Saturday, November 11, 2017

supertankers and Segways

Back when my frame of mind was incorrect yet complacent, the crucial factor wasn't impaired/lazy intelligence or a substandard education. It wasn't a lack of exposure to influences from outside the subculture. The stumbling block was an extensive set of comforting excuses and misconceptions about not sifting my own supernatural ideas very well for accuracy...combined with the nervous reluctance to do so. It was an unjustified and lax approach to the specific ideas I was clutching.

I wasn't looking, or not looking intently enough, at the ideas' supporting links. Like the springs around the edge of a trampoline, an idea's links should be part of the judgment of whether its definition is stable and sturdy under pressure. If it's hardly linked to anything substantial, or the links are tenuous, its meaningfulness deserves less credit.

This metaphor suggests a revealing consequence of the condition of the ideas' links. When the links are tight and abundant, the ideas are less likely to change frequently or radically. An idea that can be abruptly reversed, overturned, rearranged, etc. is more consistent with an idea that's poorly rooted. Perhaps its origin is mostly faddish hearsay. If it can rapidly turn like a Segway for the tiniest reason, it's not showing that it's well-connected to anything that says unchanged day by day.

However, if it turns in a new direction gradually like huge supertanker-class ships, it's showing that its many real links were firmly reinforcing its former position/orientation. Changes would require breaking or loosening the former links, or creeping slightly within the limits that the links permit. By conforming to a lengthy list of clues, an explanation places the same demands on all modifications or substitutions of it. This characteristic is what separates it from a tentative explanation. Tentativeness refers to the upfront warning that it isn't nailed down or solidified. The chances are high that it might be adjusted a lot in the near future in response to facts that are currently unknown.

Although revolutionary developments are exciting, such events call for probing reexamination of the past and maybe more than a little initial doubt. There might be a lesson about improving methods for constructing and analyzing the ideas' links. Why were the discarded ideas followed before but not now? How did that happen?

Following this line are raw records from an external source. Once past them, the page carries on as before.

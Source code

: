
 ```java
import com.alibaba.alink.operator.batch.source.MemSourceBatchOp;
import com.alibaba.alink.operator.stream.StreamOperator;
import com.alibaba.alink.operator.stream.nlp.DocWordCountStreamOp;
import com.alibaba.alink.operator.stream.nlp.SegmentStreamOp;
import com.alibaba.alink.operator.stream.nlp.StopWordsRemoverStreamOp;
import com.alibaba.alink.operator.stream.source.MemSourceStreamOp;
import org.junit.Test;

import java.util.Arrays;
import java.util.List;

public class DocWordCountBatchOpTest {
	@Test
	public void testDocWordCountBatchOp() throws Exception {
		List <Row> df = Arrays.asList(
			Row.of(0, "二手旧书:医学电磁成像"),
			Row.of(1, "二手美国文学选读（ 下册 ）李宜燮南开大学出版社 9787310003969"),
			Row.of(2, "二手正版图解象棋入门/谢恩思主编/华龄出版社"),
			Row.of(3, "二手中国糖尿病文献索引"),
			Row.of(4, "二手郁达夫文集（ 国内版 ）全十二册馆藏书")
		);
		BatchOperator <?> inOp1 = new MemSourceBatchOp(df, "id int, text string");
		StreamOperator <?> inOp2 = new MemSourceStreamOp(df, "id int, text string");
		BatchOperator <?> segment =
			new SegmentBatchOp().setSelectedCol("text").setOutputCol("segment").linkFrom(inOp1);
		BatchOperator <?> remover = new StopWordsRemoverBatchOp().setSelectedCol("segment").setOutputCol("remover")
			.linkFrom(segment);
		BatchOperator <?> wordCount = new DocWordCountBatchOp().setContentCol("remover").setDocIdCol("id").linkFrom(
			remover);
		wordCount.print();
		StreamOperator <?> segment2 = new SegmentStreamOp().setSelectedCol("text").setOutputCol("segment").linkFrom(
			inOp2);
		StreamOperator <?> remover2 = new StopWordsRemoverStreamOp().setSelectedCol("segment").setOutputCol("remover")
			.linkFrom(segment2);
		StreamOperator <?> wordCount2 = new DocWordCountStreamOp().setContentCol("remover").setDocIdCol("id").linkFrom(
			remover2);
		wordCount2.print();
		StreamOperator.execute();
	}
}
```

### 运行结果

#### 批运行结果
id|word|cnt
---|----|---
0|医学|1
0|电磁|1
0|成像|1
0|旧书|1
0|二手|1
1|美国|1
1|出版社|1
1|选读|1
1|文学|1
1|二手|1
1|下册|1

Amazing upheavals of perspective should be somewhat rare if the perspective has a sound basis. Anyone can claim to have secret or novel ideas that "change everything we thought we knew". The whole point is to specifically not grant them an easy exclusion from the interlinking nature of knowledge. Do their ideas' links to other accurate ideas—logic/proofs, data, calculations, observations, experiments, and so on—either outweigh or invalidate the links of the ideas that they're aiming to replace?

If their ideas are a swerve on the level they describe, then redirecting the bulk of corroborated beliefs ought to resemble turning a supertanker and not a Segway. Of course, this is only an expectation for the typical manner in which a massive revision takes place. It's not a wholesale rejection of the possible need for it. From time to time, the deceptive influence of appealing yet utterly wrong ideas can last and spread for a long time. So it's sensible that the eventual remedy would have an equally large scale. Paradigm shifts serve a purpose.

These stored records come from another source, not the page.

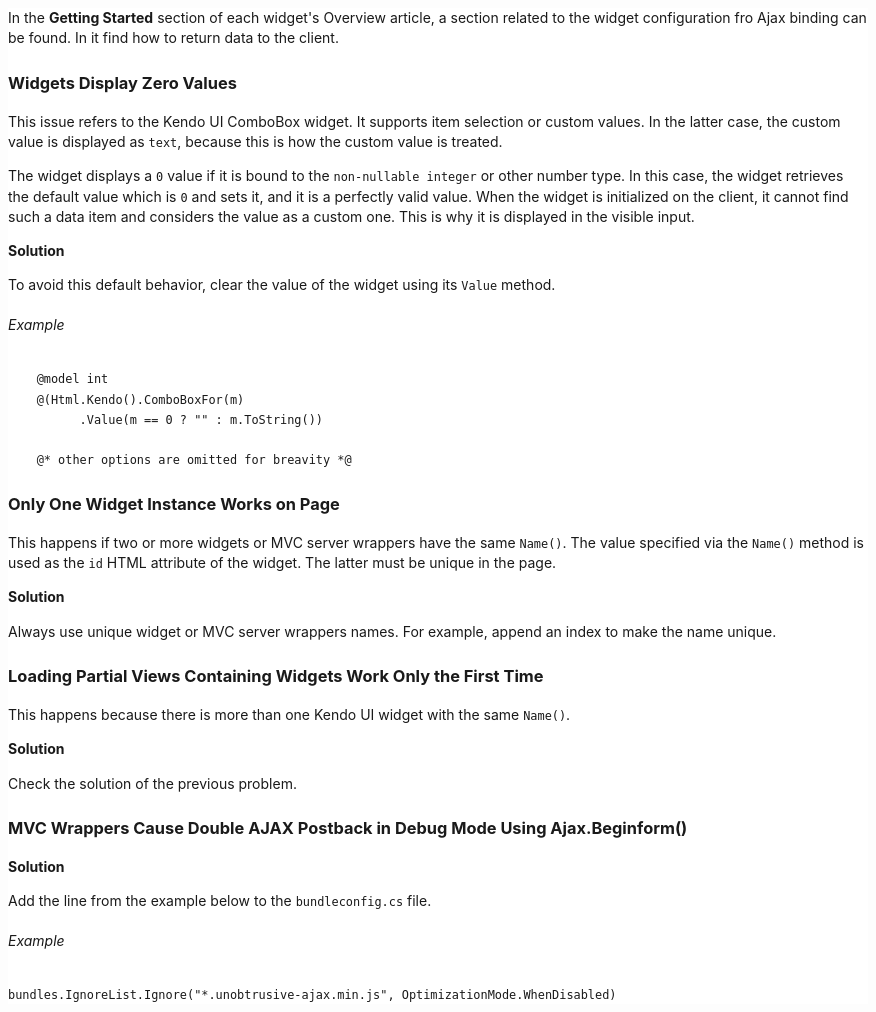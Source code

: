 In the **Getting Started** section of each widget's Overview article, a section related to the widget configuration fro Ajax binding can be found. In it find how to return data to the client.

### Widgets Display Zero Values

This issue refers to the Kendo UI ComboBox widget. It supports item selection or custom values. In the latter case, the custom value is displayed as `text`, because this is how the custom value is treated.

The widget displays a `0` value if it is bound to the `non-nullable integer` or other number type. In this case, the widget retrieves the default value which is `0` and sets it, and it is a perfectly valid value. When the widget is initialized on the client, it cannot find such a data item and considers the value as a custom one. This is why it is displayed in the visible input.

**Solution**

To avoid this default behavior, clear the value of the widget using its `Value` method.

###### Example

        @model int
        @(Html.Kendo().ComboBoxFor(m)
              .Value(m == 0 ? "" : m.ToString())

        @* other options are omitted for breavity *@


### Only One Widget Instance Works on Page

This happens if two or more widgets or MVC server wrappers have the same `Name()`. The value specified via the `Name()` method is used as the `id` HTML attribute of the widget. The latter must be unique in the page.

**Solution**

Always use unique widget or MVC server wrappers names. For example, append an index to make the name unique.

### Loading Partial Views Containing Widgets Work Only the First Time

This happens because there is more than one Kendo UI widget with the same `Name()`.

**Solution**

Check the solution of the previous problem.

### MVC Wrappers Cause Double AJAX Postback in Debug Mode Using Ajax.Beginform()

**Solution**

Add the line from the example below to the `bundleconfig.cs` file.

###### Example

    bundles.IgnoreList.Ignore("*.unobtrusive-ajax.min.js", OptimizationMode.WhenDisabled)
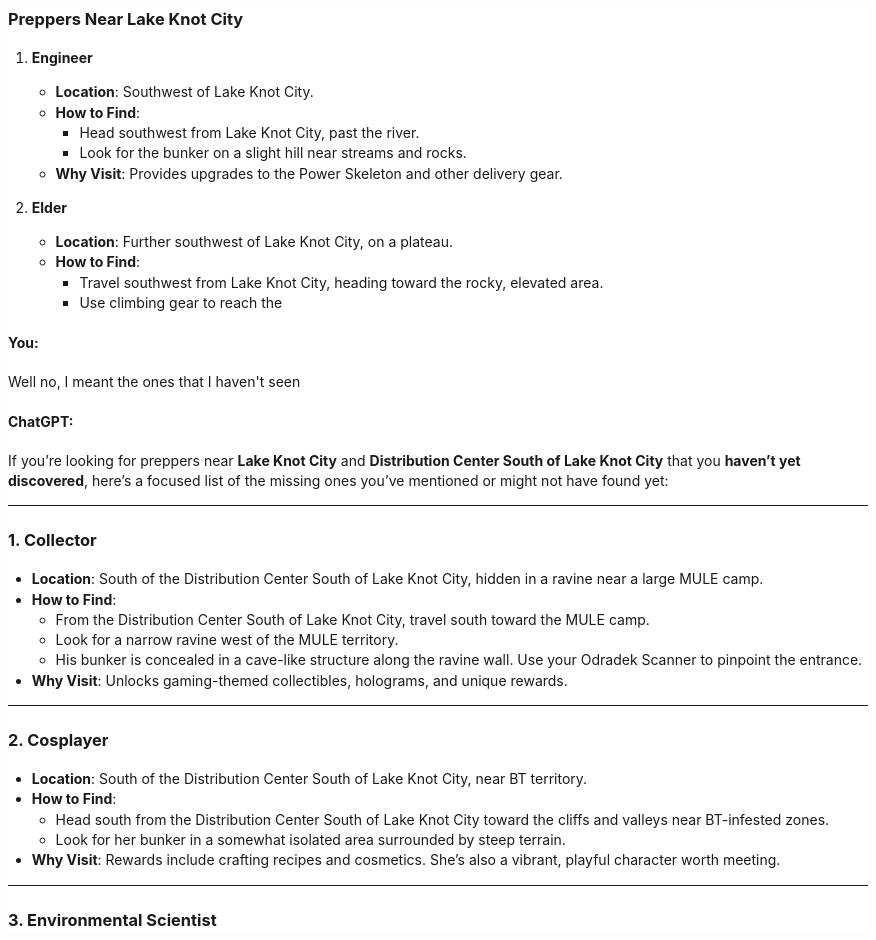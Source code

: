 ### **Preppers Near Lake Knot City**

1. **Engineer**
   - **Location**: Southwest of Lake Knot City.
   - **How to Find**:
     - Head southwest from Lake Knot City, past the river.
     - Look for the bunker on a slight hill near streams and rocks.
   - **Why Visit**: Provides upgrades to the Power Skeleton and other delivery gear.

2. **Elder**
   - **Location**: Further southwest of Lake Knot City, on a plateau.
   - **How to Find**:
     - Travel southwest from Lake Knot City, heading toward the rocky, elevated area.
     - Use climbing gear to reach the


#### You:
Well no, I meant the ones that I haven't seen

#### ChatGPT:
If you’re looking for preppers near **Lake Knot City** and **Distribution Center South of Lake Knot City** that you **haven’t yet discovered**, here’s a focused list of the missing ones you’ve mentioned or might not have found yet:

---

### **1. Collector**

- **Location**: South of the Distribution Center South of Lake Knot City, hidden in a ravine near a large MULE camp.
- **How to Find**:
  - From the Distribution Center South of Lake Knot City, travel south toward the MULE camp.
  - Look for a narrow ravine west of the MULE territory.
  - His bunker is concealed in a cave-like structure along the ravine wall. Use your Odradek Scanner to pinpoint the entrance.
- **Why Visit**: Unlocks gaming-themed collectibles, holograms, and unique rewards.

---

### **2. Cosplayer**

- **Location**: South of the Distribution Center South of Lake Knot City, near BT territory.
- **How to Find**:
  - Head south from the Distribution Center South of Lake Knot City toward the cliffs and valleys near BT-infested zones.
  - Look for her bunker in a somewhat isolated area surrounded by steep terrain.
- **Why Visit**: Rewards include crafting recipes and cosmetics. She’s also a vibrant, playful character worth meeting.

---

### **3. Environmental Scientist**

But they must be exceedingly well-defended to be considered. When part of an idea's introduction is "First forget all you think you know", the shrewd reaction isn't taking this unsolicited advice at face value. It's "The stuff I know is underpinned by piles and piles of confirmations and cross-checks. How exactly does your supposed revelation counter all that?" The apparent "freedom" to impulsively modify or even drop ideas implies that they were just dangling by threads or flapping in the wind to start with.